### Task requirements
Scan the entries below and extract each line with the word "products" in it.

Pictures paired with source code

::::::::::

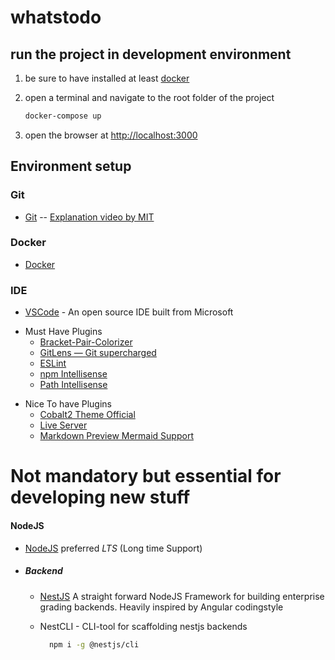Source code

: # whatstodo
## run the project in development environment
1. be sure to have installed at least [docker](https://www.docker.com/products/docker-desktop)
2. open a terminal and navigate to the root folder of the project

    ```bash
    docker-compose up
    ```
3. open the browser at [http://localhost:3000](http://localhost:3000)

## Environment setup

### Git

- [Git](https://git-scm.com/downloads) -- [Explanation video by MIT](https://youtu.be/2sjqTHE0zok)

### Docker

- [Docker](https://www.docker.com/products/docker-desktop)

### IDE

- [VSCode](https://code.visualstudio.com/) - An open source IDE built from Microsoft

* Must Have Plugins
  - [Bracket-Pair-Colorizer](https://marketplace.visualstudio.com/items?itemName=CoenraadS.bracket-pair-colorizer)
  - [GitLens — Git supercharged](https://marketplace.visualstudio.com/items?itemName=eamodio.gitlens)
  - [ESLint](https://marketplace.visualstudio.com/items?itemName=dbaeumer.vscode-eslint)
  - [npm Intellisense](https://marketplace.visualstudio.com/items?itemName=christian-kohler.npm-intellisense)
  - [Path Intellisense](https://marketplace.visualstudio.com/items?itemName=christian-kohler.path-intellisense)

- Nice To have Plugins
  - [Cobalt2 Theme Official](https://marketplace.visualstudio.com/items?itemName=wesbos.theme-cobalt2)
  - [Live Server](https://marketplace.visualstudio.com/items?itemName=ritwickdey.LiveServer)
  - [Markdown Preview Mermaid Support](https://marketplace.visualstudio.com/items?itemName=bierner.markdown-mermaid)




# Not mandatory but essential for developing new stuff

#### NodeJS
  - [NodeJS](https://nodejs.org/en/) preferred _LTS_ (Long time Support)
  - ##### Backend
    - [NestJS](https://docs.nestjs.com/) A straight forward NodeJS Framework for building enterprise grading backends. Heavily inspired by Angular codingstyle

    - NestCLI - CLI-tool for scaffolding nestjs backends
      ```bash
        npm i -g @nestjs/cli
      ```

::::::::::

### Expected answer
1. be sure to have installed at least [docker](https://www.docker.com/products/docker-desktop)
- [Docker](https://www.docker.com/products/docker-desktop)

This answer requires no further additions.